The personal freedom and democracy scores used here not only measure different things; they measure different kinds of things. The democracy variable pertains to government institutions, namely, the degree to which they conform to liberal democratic procedures. The personal freedom score pertains to the outcomes, namely, the degree to which countries with high-quality, democratic institutions allow citizens to live their lives as they wish, without subjection to arbitrary authority. 

Despite that conceptual difference, freedom and democracy are highly correlated for the sample of 165 countries that we are looking at. Cross-country differences in democracy account for about 85 percent of the variance in personal freedom.[3]  

Basic needs. The degree of satisfaction of basic needs is measured by an average of several elements from the Legatum database, including measures health care systems, preventive interventions, physical health, longevity, basic services, connectedness, material resources, nutrition, protection from harm, shelter, and protection from crime. This measure of need satisfaction has somewhat of an egalitarian bias.  Many of the underlying indicators focus on the share of a population who achieve minimal standards, rather than averages for the whole population, for example, the share of households that have running water. Satisfaction of basic needs is positively, but not perfectly correlated with GDP per capita. 

Liberal rights practices. The Legatum data do not provide a direct measure of what Vallier calls liberal rights practices.
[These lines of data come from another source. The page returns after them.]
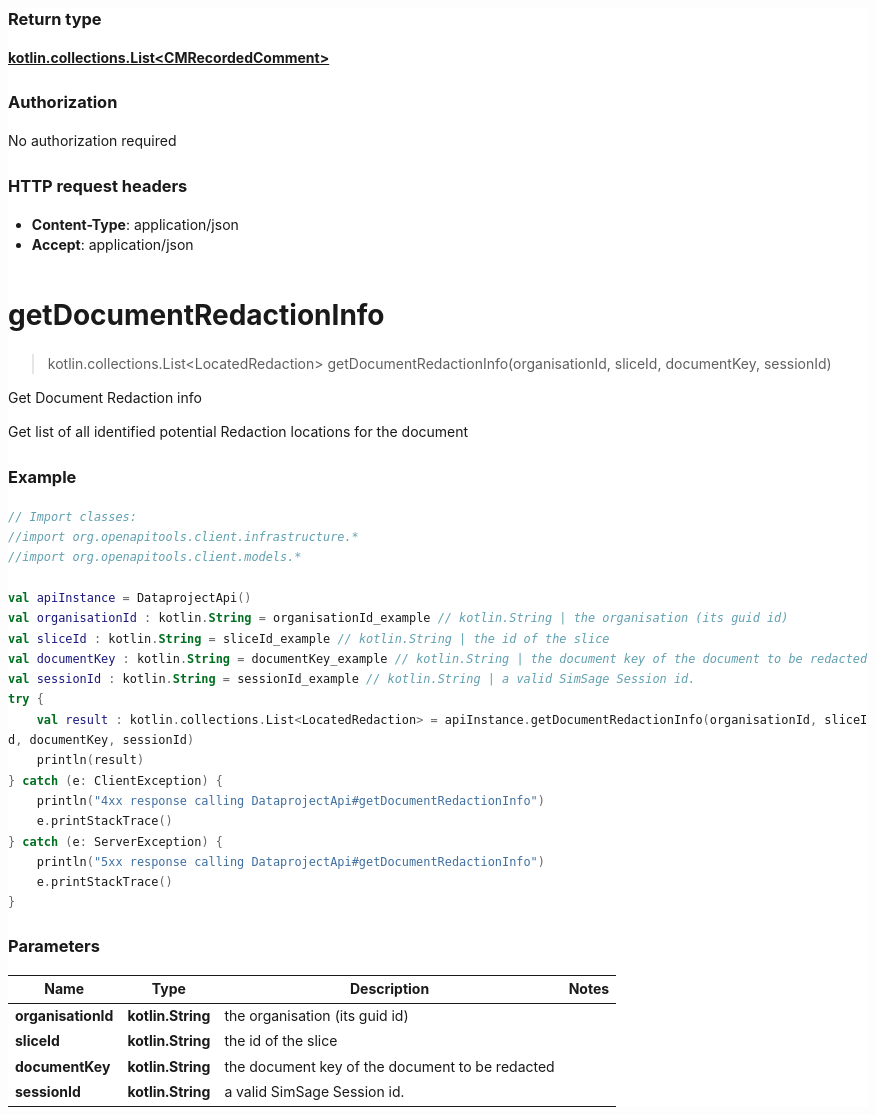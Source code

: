 ### Return type

[**kotlin.collections.List&lt;CMRecordedComment&gt;**](CMRecordedComment.md)

### Authorization

No authorization required

### HTTP request headers

 - **Content-Type**: application/json
 - **Accept**: application/json

<a id="getDocumentRedactionInfo"></a>
# **getDocumentRedactionInfo**
> kotlin.collections.List&lt;LocatedRedaction&gt; getDocumentRedactionInfo(organisationId, sliceId, documentKey, sessionId)

Get Document Redaction info

Get list of all identified potential Redaction locations for the document

### Example
```kotlin
// Import classes:
//import org.openapitools.client.infrastructure.*
//import org.openapitools.client.models.*

val apiInstance = DataprojectApi()
val organisationId : kotlin.String = organisationId_example // kotlin.String | the organisation (its guid id)
val sliceId : kotlin.String = sliceId_example // kotlin.String | the id of the slice
val documentKey : kotlin.String = documentKey_example // kotlin.String | the document key of the document to be redacted
val sessionId : kotlin.String = sessionId_example // kotlin.String | a valid SimSage Session id.
try {
    val result : kotlin.collections.List<LocatedRedaction> = apiInstance.getDocumentRedactionInfo(organisationId, sliceId, documentKey, sessionId)
    println(result)
} catch (e: ClientException) {
    println("4xx response calling DataprojectApi#getDocumentRedactionInfo")
    e.printStackTrace()
} catch (e: ServerException) {
    println("5xx response calling DataprojectApi#getDocumentRedactionInfo")
    e.printStackTrace()
}
```

### Parameters

Name | Type | Description  | Notes
------------- | ------------- | ------------- | -------------
 **organisationId** | **kotlin.String**| the organisation (its guid id) |
 **sliceId** | **kotlin.String**| the id of the slice |
 **documentKey** | **kotlin.String**| the document key of the document to be redacted |
 **sessionId** | **kotlin.String**| a valid SimSage Session id. |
Still, several of the variables listed above include components that relate directly or indirectly to those practices. 

  • Quality of government includes several elements that represent practices essential for the protection of property rights and the operation of markets, including rule of law, contract enforcement, protection of property rights, protection of investor rights, and regulatory quality.
  • Procedural democracy pertains to the electoral selection of government officials and rights to participate in elections. 
  • Personal freedom focuses on freedom of speech, freedom of assembly, and agency.

In some of the following sections, use the three main components as separate variables. In other sections, I break those components down further into the constituent variables. In still other places, it is convenient to have a single, summary variable to represent the overall strength of a country’s liberal rights practices.[4] 

Country groups At several points, I will break the full sample of 165 countries down into country groups according to the strength of their liberal rights practices. The first group, which I refer to as “highly liberal,” comprises thirty-three countries that fall in the top quartile for their quality of government freedom, and democracy. A second group, which I call “liberal,” comprises 51 countries–the 33 highly liberal countries plus 18 others–that have above-average scores for overall liberal rights practices and for each of its three main components, quality of government, democracy, and personal freedom. I will refer to the remaining 113 countries as “nonliberal.” 

A list of all 164 countries by group with values of key variables for all of them can be found in Table 1 of the Online Supplement.

An overview, and some picture puzzles

The obvious place to begin was to run some summary regressions to see if trust in government and interpersonal trust are indeed associated with each other and with liberal rights practices, as Vallier suggests. They are, but not as strongly as one might think, and more strikingly, they do not always even have the expected signs. 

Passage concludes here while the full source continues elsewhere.